[Dataset items]
*-*-*
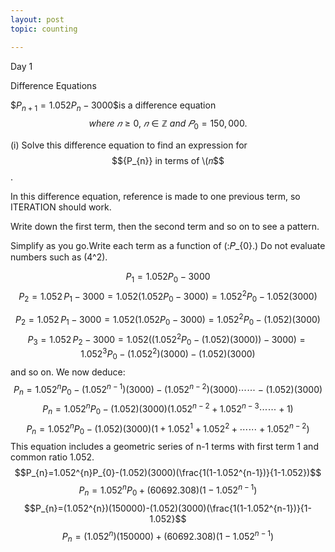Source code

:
 ```yaml
---
layout: post
topic: counting

---
```

Day 1

Difference Equations  
   
$${P_{n+1}}=1.052 {P_n}-3000\$$is a difference equation $$where\:𝑛\geq0,\:𝑛∈\mathbb{Z\:}and\:𝑃_{0}=150,000.$$  


(i) Solve this difference equation to find an expression for $${P_{n}} in terms of \(𝑛$$.

In this difference equation, reference is made to one previous term, so ITERATION should work.

Write down the first term, then the second term and so on to see a pattern.

Simplify as you go.Write each term as a function of \(\:𝑃_{0}.\) Do not evaluate numbers such as \(4^2\).

$$P_{1}=1.052P_{0}-3000$$
$$P_{2}=1.052\,P_{1}-3000=1.052(1.052P_{0}-3000)=1.052^{2}P_{0}-1.052(3000)$$

$$P_{2}=1.052\,P_{1}-3000=1.052(1.052P_{0}-3000)=1.052^{2}P_{0}-(1.052)(3000)$$
$$P_{3}=1.052\,P_{2}-3000=1.052((1.052^{2}P_{0}-(1.052)(3000))-3000)=1.052^{3}P_{0}-(1.052^{2})(3000)-(1.052)(3000)$$
and so on. We now deduce:
$$P_{n}=1.052^{n}P_{0}-(1.052^{n-1})(3000)-(1.052^{n-2})(3000)\cdots\cdots-(1.052)(3000)$$
$$P_{n}=1.052^{n}P_{0}-(1.052)(3000)(1.052^{n-2}+1.052^{n-3}\cdots\cdots+1)$$
$$P_{n}=1.052^{n}P_{0}-(1.052)(3000)(1+1.052^{1}+1.052^{2}+\cdots\cdots+1.052^{n-2})$$
This equation includes a geometric series of n-1 terms with first term 1 and common ratio 1.052.
$$P_{n}=1.052^{n}P_{0}-(1.052)(3000)(\frac{1(1-1.052^{n-1})}{1-1.052})$$
$$P_{n}=1.052^{n}P_{0}+(60692.308)(1-1.052^{n-1})$$
$$P_{n}=(1.052^{n})(150000)-(1.052)(3000)(\frac{1(1-1.052^{n-1})}{1-1.052}$$
$$P_{n}=(1.052^{n})(150000)+(60692.308)(1-1.052^{n-1})$$
 
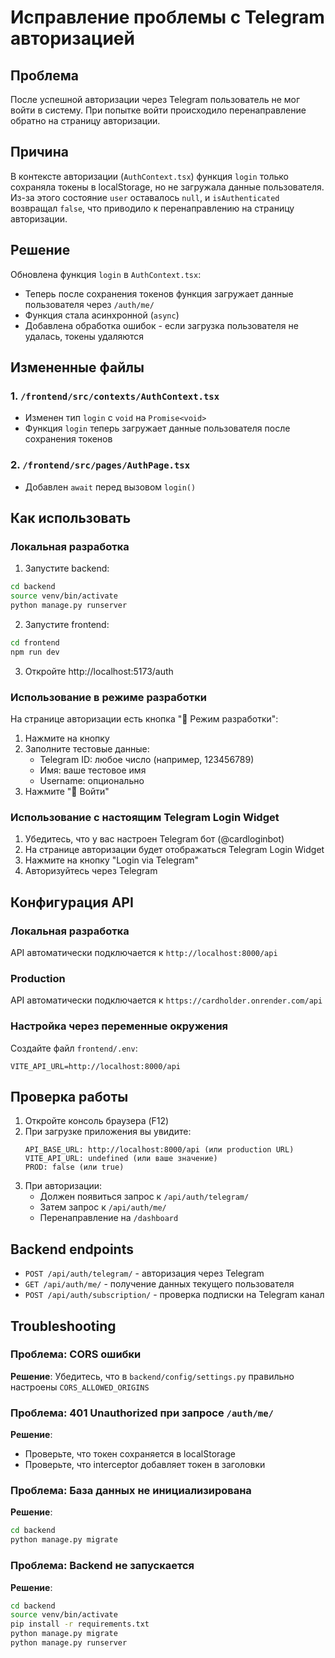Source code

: # Исправление проблемы с Telegram авторизацией

## Проблема
После успешной авторизации через Telegram пользователь не мог войти в систему. При попытке войти происходило перенаправление обратно на страницу авторизации.

## Причина
В контексте авторизации (`AuthContext.tsx`) функция `login` только сохраняла токены в localStorage, но не загружала данные пользователя. Из-за этого состояние `user` оставалось `null`, и `isAuthenticated` возвращал `false`, что приводило к перенаправлению на страницу авторизации.

## Решение
Обновлена функция `login` в `AuthContext.tsx`:
- Теперь после сохранения токенов функция загружает данные пользователя через `/auth/me/`
- Функция стала асинхронной (`async`)
- Добавлена обработка ошибок - если загрузка пользователя не удалась, токены удаляются

## Измененные файлы

### 1. `/frontend/src/contexts/AuthContext.tsx`
- Изменен тип `login` с `void` на `Promise<void>`
- Функция `login` теперь загружает данные пользователя после сохранения токенов

### 2. `/frontend/src/pages/AuthPage.tsx`
- Добавлен `await` перед вызовом `login()`

## Как использовать

### Локальная разработка
1. Запустите backend:
```bash
cd backend
source venv/bin/activate
python manage.py runserver
```

2. Запустите frontend:
```bash
cd frontend
npm run dev
```

3. Откройте http://localhost:5173/auth

### Использование в режиме разработки
На странице авторизации есть кнопка "🔧 Режим разработки":
1. Нажмите на кнопку
2. Заполните тестовые данные:
   - Telegram ID: любое число (например, 123456789)
   - Имя: ваше тестовое имя
   - Username: опционально
3. Нажмите "🚀 Войти"

### Использование с настоящим Telegram Login Widget
1. Убедитесь, что у вас настроен Telegram бот (@cardloginbot)
2. На странице авторизации будет отображаться Telegram Login Widget
3. Нажмите на кнопку "Login via Telegram"
4. Авторизуйтесь через Telegram

## Конфигурация API

### Локальная разработка
API автоматически подключается к `http://localhost:8000/api`

### Production
API автоматически подключается к `https://cardholder.onrender.com/api`

### Настройка через переменные окружения
Создайте файл `frontend/.env`:
```env
VITE_API_URL=http://localhost:8000/api
```

## Проверка работы
1. Откройте консоль браузера (F12)
2. При загрузке приложения вы увидите:
   ```
   API_BASE_URL: http://localhost:8000/api (или production URL)
   VITE_API_URL: undefined (или ваше значение)
   PROD: false (или true)
   ```
3. При авторизации:
   - Должен появиться запрос к `/api/auth/telegram/`
   - Затем запрос к `/api/auth/me/`
   - Перенаправление на `/dashboard`

## Backend endpoints
- `POST /api/auth/telegram/` - авторизация через Telegram
- `GET /api/auth/me/` - получение данных текущего пользователя
- `POST /api/auth/subscription/` - проверка подписки на Telegram канал

## Troubleshooting

### Проблема: CORS ошибки
**Решение**: Убедитесь, что в `backend/config/settings.py` правильно настроены `CORS_ALLOWED_ORIGINS`

### Проблема: 401 Unauthorized при запросе `/auth/me/`
**Решение**: 
- Проверьте, что токен сохраняется в localStorage
- Проверьте, что interceptor добавляет токен в заголовки

### Проблема: База данных не инициализирована
**Решение**:
```bash
cd backend
python manage.py migrate
```

### Проблема: Backend не запускается
**Решение**:
```bash
cd backend
source venv/bin/activate
pip install -r requirements.txt
python manage.py migrate
python manage.py runserver
```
*-*-*
Work required -
This exercise asks for an exact copy of the lines from the first one in the data through the line that contains "In this difference", pictures excluded.

Answer -
Source code

:
 ```yaml
---
layout: post
topic: counting

---
```

Day 1

Difference Equations  
   
$${P_{n+1}}=1.052 {P_n}-3000\$$is a difference equation $$where\:𝑛\geq0,\:𝑛∈\mathbb{Z\:}and\:𝑃_{0}=150,000.$$  


(i) Solve this difference equation to find an expression for $${P_{n}} in terms of \(𝑛$$.

In this difference equation, reference is made to one previous term, so ITERATION should work.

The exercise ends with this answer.